NatWest Identifies 3 Ways to Help Open Banking Achieve its Full Potential

NatWest Group, the British banking and insurance holding company, commissioned Oxera, an economics and finance consultancy firm, to uncover some of the challenges holding open banking back. The report, titled The (Unmet) Potential of Open Banking, also looks at the development of new innovative use cases that go beyond the regulatory mandate.

Since launching in 2018, open banking has been a qualified success. It has over seven million businesses and consumers using it to date. However, this only represents around 10 per cent of consumers and SMEs. Open banking payments, by several orders of magnitude, are dwarfed by more traditional payment options like cards or direct debits.

The report identifies the economic challenges that currently prevent open banking from reaching its full potential. These include a lack of commercial incentives to develop or enhance APIs, and a lack of alignment between ASPSPs (Account Servicing Payment Service Providers – i.e banks) on the benefits of open banking.

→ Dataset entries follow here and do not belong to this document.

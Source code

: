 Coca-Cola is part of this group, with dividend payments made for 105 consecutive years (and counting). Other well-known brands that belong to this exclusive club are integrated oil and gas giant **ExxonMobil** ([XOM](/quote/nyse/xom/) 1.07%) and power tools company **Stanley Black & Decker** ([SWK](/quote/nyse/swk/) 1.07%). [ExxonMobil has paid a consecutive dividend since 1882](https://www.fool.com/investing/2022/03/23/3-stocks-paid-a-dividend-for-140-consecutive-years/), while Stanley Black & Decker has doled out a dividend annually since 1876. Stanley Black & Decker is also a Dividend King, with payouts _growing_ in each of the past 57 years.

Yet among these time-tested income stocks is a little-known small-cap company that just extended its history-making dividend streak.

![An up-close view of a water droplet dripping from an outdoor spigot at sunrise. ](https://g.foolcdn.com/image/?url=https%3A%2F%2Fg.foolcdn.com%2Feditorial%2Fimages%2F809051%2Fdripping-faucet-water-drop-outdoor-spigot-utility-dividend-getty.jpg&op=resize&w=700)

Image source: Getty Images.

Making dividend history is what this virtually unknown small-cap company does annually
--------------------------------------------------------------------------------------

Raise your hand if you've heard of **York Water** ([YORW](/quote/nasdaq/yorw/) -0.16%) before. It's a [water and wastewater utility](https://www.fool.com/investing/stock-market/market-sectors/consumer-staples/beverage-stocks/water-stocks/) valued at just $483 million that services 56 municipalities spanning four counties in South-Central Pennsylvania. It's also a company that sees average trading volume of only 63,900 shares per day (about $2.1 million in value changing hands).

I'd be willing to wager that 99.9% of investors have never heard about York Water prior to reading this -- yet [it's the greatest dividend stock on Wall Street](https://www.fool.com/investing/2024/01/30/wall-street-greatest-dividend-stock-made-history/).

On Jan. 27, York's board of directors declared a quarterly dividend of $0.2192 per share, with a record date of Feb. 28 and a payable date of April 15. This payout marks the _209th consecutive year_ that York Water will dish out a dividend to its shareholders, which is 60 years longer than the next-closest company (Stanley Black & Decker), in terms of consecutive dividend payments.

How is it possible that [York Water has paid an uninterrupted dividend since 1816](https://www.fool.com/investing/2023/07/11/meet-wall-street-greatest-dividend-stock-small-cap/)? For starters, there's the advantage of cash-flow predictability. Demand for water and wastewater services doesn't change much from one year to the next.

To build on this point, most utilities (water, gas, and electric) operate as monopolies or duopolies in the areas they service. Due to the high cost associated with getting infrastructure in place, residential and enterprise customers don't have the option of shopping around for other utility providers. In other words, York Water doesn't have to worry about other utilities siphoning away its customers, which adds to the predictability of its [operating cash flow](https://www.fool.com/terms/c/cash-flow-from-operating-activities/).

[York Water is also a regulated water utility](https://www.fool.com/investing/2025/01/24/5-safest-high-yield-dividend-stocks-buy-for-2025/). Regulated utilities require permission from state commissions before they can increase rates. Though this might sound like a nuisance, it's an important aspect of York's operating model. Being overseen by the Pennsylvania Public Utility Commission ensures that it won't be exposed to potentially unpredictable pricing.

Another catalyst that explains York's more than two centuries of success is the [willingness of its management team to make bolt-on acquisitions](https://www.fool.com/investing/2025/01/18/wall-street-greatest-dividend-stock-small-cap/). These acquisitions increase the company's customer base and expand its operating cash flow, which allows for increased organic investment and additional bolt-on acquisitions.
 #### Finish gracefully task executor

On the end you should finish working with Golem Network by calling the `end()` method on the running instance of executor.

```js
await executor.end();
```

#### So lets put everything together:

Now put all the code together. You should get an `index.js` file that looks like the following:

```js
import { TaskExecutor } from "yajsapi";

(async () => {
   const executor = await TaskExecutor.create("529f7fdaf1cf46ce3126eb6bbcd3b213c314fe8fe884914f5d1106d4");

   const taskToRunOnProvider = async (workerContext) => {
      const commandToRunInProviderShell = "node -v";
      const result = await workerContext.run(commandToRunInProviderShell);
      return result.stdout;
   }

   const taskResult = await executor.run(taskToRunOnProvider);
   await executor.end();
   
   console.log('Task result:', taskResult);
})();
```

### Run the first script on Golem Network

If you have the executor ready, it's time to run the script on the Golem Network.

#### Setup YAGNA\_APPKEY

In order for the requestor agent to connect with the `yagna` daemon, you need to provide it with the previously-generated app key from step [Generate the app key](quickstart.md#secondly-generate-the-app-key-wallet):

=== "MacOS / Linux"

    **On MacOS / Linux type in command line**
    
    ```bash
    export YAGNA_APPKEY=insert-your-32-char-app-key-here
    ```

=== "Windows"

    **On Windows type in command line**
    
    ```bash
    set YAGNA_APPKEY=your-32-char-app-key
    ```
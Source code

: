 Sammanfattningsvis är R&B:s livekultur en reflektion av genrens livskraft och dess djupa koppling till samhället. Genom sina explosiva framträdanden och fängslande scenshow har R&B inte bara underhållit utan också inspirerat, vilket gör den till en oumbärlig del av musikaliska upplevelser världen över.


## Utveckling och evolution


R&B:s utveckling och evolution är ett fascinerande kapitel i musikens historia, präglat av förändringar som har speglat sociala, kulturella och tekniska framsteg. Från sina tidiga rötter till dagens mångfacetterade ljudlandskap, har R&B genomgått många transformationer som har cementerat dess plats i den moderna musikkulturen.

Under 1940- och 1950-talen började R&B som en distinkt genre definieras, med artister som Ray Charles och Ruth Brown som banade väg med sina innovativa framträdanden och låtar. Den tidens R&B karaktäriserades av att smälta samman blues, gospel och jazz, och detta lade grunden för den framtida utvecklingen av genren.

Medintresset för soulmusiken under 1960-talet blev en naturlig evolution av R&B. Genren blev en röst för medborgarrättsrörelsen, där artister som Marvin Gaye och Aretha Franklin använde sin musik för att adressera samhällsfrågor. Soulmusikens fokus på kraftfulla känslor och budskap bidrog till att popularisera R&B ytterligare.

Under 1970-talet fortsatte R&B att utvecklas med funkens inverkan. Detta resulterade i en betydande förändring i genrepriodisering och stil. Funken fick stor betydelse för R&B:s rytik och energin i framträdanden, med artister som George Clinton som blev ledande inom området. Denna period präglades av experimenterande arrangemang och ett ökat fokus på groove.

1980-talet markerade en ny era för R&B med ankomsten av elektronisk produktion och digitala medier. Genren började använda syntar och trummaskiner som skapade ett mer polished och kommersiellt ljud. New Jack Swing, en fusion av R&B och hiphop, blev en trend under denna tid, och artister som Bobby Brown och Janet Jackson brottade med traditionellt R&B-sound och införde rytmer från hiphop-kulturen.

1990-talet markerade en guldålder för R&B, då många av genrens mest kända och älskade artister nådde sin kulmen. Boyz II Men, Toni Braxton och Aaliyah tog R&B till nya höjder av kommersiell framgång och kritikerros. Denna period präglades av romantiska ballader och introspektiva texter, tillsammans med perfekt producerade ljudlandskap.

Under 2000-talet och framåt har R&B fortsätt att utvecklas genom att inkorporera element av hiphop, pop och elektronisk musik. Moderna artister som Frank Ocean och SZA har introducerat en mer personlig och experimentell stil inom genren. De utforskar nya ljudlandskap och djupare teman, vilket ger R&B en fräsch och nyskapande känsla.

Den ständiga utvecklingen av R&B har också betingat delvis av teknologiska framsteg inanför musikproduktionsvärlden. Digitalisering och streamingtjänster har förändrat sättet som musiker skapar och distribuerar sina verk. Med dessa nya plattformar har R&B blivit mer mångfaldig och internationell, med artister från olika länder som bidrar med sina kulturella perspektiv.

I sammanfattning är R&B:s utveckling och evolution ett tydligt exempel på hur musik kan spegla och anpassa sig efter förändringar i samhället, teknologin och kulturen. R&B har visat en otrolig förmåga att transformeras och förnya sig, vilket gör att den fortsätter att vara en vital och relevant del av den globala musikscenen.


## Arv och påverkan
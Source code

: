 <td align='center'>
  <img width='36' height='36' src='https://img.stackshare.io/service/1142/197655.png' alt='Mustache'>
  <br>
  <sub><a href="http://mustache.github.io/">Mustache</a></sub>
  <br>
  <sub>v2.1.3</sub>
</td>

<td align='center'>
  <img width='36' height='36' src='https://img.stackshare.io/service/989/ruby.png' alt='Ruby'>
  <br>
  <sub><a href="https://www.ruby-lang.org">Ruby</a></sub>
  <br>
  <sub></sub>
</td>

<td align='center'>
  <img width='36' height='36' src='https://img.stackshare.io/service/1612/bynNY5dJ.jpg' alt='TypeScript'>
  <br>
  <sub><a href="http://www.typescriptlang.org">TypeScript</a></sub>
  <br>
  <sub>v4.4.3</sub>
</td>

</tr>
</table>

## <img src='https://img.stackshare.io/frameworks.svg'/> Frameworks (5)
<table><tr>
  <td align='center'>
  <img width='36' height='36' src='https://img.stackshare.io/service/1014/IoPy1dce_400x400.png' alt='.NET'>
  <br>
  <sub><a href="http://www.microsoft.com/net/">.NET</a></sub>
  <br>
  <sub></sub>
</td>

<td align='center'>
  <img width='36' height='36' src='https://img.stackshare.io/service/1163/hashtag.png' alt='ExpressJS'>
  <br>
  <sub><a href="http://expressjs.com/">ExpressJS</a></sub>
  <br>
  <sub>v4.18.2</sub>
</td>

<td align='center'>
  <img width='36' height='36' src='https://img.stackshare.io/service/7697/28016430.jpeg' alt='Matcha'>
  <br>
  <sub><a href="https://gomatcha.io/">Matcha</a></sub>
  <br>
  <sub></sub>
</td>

There are also significant challenges around managing trade-offs, for example in relation to security and convenience, within the open banking ecosystem.

There are three possible routes forward to address these challenges. The first two are already under discussion. The Oxera report suggests an additional third option:

Mandate banks to offer a wider range of use cases: Expand the scope of open banking and require banks to provide the necessary data via APIs for free.
Commercialised APIs: Encourage banks to expand open banking use cases through premium APIs.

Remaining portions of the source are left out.